Required action
With the first line below as the start and the line containing "单击触发 | _event:Event_ |" as the end, copy every line between them exactly, ends included.

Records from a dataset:
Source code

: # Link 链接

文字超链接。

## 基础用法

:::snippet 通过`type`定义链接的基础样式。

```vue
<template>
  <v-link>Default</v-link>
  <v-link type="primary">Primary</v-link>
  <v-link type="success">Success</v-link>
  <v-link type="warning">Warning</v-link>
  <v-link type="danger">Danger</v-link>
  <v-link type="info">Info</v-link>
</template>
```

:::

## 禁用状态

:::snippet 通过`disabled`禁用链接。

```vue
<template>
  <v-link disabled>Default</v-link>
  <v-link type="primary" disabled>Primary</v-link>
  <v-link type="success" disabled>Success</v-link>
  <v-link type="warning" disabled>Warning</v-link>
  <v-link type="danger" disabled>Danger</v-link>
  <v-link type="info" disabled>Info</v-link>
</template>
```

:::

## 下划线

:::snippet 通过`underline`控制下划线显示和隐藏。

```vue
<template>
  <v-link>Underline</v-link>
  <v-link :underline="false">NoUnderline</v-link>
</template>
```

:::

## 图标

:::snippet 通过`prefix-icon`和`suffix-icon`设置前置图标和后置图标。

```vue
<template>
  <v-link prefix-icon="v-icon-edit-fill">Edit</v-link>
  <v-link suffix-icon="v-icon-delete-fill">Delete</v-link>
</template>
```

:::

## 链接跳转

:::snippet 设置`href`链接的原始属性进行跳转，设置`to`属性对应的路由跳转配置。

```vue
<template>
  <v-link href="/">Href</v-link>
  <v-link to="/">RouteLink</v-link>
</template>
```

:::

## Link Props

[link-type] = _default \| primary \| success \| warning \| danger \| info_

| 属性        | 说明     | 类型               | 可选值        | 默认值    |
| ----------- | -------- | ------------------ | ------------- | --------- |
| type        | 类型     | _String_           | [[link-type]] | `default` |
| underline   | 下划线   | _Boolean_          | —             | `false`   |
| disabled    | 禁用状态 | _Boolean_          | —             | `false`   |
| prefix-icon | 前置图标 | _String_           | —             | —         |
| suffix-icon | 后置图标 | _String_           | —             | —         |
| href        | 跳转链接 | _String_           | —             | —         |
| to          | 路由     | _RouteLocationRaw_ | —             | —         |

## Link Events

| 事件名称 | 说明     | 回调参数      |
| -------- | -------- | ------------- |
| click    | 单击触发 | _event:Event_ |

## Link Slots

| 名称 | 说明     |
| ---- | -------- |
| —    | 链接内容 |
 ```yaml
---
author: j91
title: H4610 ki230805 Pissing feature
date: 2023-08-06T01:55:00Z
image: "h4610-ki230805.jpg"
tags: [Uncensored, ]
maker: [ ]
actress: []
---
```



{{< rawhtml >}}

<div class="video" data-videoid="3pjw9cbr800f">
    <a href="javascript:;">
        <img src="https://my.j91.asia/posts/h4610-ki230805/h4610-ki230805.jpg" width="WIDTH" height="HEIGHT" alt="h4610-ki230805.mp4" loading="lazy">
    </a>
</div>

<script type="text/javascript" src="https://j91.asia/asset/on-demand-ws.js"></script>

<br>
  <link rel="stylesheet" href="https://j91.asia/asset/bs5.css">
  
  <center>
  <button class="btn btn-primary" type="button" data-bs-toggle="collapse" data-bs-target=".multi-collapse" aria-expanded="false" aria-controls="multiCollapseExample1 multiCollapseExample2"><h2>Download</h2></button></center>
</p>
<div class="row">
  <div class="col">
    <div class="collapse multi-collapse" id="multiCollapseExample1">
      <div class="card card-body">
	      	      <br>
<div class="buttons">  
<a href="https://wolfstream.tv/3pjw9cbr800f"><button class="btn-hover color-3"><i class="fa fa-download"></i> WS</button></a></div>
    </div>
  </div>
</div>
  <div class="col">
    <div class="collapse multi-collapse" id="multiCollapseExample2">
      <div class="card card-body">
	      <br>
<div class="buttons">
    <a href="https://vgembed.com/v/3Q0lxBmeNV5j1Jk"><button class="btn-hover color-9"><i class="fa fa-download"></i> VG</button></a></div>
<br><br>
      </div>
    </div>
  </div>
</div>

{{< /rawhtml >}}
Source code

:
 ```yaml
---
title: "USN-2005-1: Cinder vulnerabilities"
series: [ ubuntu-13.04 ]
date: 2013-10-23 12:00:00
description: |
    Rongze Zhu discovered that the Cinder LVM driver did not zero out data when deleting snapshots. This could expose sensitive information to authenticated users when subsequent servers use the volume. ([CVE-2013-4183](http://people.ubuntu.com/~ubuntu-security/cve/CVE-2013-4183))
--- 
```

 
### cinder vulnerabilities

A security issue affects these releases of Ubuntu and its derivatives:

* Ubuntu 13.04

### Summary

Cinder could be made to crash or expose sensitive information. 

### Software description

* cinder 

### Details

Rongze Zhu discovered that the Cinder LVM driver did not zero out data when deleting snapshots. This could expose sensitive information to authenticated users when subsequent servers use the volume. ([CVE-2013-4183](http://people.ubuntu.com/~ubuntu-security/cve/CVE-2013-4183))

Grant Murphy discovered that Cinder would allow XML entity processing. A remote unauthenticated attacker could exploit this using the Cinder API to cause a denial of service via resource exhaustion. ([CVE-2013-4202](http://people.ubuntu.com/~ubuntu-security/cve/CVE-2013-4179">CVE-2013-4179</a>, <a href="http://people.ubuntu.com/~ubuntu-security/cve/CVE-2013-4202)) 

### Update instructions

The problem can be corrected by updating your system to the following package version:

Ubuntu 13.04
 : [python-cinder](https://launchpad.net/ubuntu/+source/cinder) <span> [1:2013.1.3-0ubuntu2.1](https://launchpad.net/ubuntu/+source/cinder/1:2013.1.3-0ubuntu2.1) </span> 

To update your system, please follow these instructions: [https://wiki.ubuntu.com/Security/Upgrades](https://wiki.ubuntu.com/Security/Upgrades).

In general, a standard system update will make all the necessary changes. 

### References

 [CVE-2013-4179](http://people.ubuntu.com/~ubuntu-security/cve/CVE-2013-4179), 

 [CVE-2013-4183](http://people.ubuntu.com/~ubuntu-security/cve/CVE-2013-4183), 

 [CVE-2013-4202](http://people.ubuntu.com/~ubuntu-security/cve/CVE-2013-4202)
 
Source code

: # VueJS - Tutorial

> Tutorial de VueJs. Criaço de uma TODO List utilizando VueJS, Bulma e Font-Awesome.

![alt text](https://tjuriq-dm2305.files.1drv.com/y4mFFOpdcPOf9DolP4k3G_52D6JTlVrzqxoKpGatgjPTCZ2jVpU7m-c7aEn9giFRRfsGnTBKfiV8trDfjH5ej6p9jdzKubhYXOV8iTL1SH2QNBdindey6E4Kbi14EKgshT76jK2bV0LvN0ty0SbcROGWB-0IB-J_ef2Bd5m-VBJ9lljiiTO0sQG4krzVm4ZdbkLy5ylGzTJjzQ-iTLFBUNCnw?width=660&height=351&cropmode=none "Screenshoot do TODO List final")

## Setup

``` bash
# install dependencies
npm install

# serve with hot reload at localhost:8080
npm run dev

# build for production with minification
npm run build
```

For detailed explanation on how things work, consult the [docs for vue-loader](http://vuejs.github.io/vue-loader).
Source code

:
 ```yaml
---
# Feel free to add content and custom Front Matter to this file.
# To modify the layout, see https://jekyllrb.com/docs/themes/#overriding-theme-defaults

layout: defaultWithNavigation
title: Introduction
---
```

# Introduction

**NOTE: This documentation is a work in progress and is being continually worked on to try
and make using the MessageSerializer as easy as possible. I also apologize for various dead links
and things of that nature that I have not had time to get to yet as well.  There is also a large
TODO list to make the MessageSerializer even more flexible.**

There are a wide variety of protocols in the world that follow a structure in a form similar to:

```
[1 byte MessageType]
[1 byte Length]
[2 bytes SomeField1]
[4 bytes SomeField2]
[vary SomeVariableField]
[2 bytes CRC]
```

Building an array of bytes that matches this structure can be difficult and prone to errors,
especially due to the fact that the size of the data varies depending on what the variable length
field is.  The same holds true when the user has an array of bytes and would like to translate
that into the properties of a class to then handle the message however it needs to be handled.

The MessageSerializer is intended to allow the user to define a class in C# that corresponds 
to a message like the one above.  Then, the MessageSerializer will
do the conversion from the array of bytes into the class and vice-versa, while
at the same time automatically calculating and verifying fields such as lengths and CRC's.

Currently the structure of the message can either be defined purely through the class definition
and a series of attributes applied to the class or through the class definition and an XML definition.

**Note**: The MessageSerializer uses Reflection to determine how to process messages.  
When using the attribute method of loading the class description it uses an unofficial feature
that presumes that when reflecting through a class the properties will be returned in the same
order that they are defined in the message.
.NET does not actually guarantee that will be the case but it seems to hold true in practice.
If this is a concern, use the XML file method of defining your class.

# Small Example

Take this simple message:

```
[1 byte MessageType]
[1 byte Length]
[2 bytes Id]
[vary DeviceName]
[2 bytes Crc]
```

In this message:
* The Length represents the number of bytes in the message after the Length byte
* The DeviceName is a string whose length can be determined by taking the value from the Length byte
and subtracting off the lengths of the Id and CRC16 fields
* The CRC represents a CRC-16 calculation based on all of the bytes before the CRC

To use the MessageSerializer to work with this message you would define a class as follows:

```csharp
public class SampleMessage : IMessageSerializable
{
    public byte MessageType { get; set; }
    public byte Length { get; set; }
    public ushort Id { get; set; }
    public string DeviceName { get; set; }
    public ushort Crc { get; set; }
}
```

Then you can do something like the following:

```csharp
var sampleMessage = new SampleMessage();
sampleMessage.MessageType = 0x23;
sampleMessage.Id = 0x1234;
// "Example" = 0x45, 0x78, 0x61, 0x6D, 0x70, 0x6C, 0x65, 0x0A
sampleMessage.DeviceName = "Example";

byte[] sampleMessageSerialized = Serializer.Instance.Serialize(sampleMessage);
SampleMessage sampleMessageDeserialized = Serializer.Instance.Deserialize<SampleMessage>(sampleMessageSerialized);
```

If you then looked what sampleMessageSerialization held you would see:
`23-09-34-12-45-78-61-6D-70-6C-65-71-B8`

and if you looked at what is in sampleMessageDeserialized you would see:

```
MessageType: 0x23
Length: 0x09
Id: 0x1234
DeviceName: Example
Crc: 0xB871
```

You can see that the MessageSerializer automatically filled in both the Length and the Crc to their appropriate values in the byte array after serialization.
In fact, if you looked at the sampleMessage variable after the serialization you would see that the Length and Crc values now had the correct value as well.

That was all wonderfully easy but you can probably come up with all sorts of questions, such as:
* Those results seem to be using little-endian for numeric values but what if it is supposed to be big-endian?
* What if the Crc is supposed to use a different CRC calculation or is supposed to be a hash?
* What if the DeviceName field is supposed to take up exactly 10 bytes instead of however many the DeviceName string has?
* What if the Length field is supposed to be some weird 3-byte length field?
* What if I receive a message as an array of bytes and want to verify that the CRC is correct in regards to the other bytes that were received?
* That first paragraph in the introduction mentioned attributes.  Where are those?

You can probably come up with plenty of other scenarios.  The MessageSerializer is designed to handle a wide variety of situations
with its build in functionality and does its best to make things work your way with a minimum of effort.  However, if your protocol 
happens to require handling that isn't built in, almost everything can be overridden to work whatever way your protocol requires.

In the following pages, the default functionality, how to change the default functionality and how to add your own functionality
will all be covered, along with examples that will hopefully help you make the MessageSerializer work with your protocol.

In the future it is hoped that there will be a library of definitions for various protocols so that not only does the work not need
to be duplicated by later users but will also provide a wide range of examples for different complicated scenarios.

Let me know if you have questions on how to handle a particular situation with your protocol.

Solution to this exercise
Source code

: # Link 链接

文字超链接。

## 基础用法

:::snippet 通过`type`定义链接的基础样式。

```vue
<template>
  <v-link>Default</v-link>
  <v-link type="primary">Primary</v-link>
  <v-link type="success">Success</v-link>
  <v-link type="warning">Warning</v-link>
  <v-link type="danger">Danger</v-link>
  <v-link type="info">Info</v-link>
</template>
```

:::

## 禁用状态

:::snippet 通过`disabled`禁用链接。

```vue
<template>
  <v-link disabled>Default</v-link>
  <v-link type="primary" disabled>Primary</v-link>
  <v-link type="success" disabled>Success</v-link>
  <v-link type="warning" disabled>Warning</v-link>
  <v-link type="danger" disabled>Danger</v-link>
  <v-link type="info" disabled>Info</v-link>
</template>
```

:::

## 下划线

:::snippet 通过`underline`控制下划线显示和隐藏。

```vue
<template>
  <v-link>Underline</v-link>
  <v-link :underline="false">NoUnderline</v-link>
</template>
```

:::

## 图标

:::snippet 通过`prefix-icon`和`suffix-icon`设置前置图标和后置图标。

```vue
<template>
  <v-link prefix-icon="v-icon-edit-fill">Edit</v-link>
  <v-link suffix-icon="v-icon-delete-fill">Delete</v-link>
</template>
```

:::

## 链接跳转

:::snippet 设置`href`链接的原始属性进行跳转，设置`to`属性对应的路由跳转配置。

```vue
<template>
  <v-link href="/">Href</v-link>
  <v-link to="/">RouteLink</v-link>
</template>
```

:::

## Link Props

[link-type] = _default \| primary \| success \| warning \| danger \| info_

| 属性        | 说明     | 类型               | 可选值        | 默认值    |
| ----------- | -------- | ------------------ | ------------- | --------- |
| type        | 类型     | _String_           | [[link-type]] | `default` |
| underline   | 下划线   | _Boolean_          | —             | `false`   |
| disabled    | 禁用状态 | _Boolean_          | —             | `false`   |
| prefix-icon | 前置图标 | _String_           | —             | —         |
| suffix-icon | 后置图标 | _String_           | —             | —         |
| href        | 跳转链接 | _String_           | —             | —         |
| to          | 路由     | _RouteLocationRaw_ | —             | —         |

## Link Events

| 事件名称 | 说明     | 回调参数      |
| -------- | -------- | ------------- |
| click    | 单击触发 | _event:Event_ |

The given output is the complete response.